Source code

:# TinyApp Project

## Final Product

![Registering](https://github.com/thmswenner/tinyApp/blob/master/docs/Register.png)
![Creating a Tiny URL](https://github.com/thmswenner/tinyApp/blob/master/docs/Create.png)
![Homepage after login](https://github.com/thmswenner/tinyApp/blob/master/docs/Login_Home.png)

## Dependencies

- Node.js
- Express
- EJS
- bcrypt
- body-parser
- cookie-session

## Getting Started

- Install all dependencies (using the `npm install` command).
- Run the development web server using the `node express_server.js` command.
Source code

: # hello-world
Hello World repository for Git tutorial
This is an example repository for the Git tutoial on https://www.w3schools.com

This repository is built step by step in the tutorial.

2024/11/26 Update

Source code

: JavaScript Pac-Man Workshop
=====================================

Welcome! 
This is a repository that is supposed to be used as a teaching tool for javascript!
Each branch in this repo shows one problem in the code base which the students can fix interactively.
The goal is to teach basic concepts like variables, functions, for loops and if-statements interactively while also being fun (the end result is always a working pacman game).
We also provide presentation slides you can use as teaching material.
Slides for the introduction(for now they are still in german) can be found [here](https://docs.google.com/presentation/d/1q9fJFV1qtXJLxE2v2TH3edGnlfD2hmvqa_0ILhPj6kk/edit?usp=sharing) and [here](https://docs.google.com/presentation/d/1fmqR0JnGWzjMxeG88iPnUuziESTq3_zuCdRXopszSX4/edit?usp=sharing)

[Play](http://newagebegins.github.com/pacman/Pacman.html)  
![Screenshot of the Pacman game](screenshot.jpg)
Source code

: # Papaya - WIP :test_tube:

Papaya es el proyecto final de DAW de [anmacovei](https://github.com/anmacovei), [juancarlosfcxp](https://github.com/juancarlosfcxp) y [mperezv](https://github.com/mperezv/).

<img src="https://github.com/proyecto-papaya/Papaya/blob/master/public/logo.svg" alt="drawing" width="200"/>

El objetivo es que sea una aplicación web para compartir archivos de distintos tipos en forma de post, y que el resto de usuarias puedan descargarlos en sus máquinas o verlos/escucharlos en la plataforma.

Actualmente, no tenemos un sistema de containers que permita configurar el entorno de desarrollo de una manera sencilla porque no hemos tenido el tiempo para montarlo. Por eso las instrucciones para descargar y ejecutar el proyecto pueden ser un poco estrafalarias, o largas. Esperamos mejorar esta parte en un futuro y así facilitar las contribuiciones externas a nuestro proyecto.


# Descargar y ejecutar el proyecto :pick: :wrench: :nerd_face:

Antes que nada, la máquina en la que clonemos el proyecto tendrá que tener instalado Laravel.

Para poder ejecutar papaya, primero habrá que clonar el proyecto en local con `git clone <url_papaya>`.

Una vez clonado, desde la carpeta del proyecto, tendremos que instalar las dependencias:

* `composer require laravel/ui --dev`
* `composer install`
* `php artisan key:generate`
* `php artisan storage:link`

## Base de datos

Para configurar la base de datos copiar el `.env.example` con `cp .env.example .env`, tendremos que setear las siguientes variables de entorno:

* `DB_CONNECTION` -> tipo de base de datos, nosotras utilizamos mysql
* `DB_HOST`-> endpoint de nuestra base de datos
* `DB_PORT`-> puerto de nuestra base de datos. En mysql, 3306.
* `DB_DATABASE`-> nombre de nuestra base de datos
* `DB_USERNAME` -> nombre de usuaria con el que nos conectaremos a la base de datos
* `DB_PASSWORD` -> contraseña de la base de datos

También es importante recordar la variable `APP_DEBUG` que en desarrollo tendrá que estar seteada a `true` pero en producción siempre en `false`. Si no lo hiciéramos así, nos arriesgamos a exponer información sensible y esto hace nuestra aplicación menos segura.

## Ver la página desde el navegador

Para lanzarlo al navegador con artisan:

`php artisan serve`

--- --- ---

**PROBLEM TO WORK ON**: Your output should be the listing's lines, exact and complete, from its first line to the line that contains "- Install all", inclusive.

**ANSWER BOX**:
Source code

:# TinyApp Project

## Final Product

![Registering](https://github.com/thmswenner/tinyApp/blob/master/docs/Register.png)
![Creating a Tiny URL](https://github.com/thmswenner/tinyApp/blob/master/docs/Create.png)
![Homepage after login](https://github.com/thmswenner/tinyApp/blob/master/docs/Login_Home.png)

## Dependencies

- Node.js
- Express
- EJS
- bcrypt
- body-parser
- cookie-session

## Getting Started

- Install all dependencies (using the `npm install` command).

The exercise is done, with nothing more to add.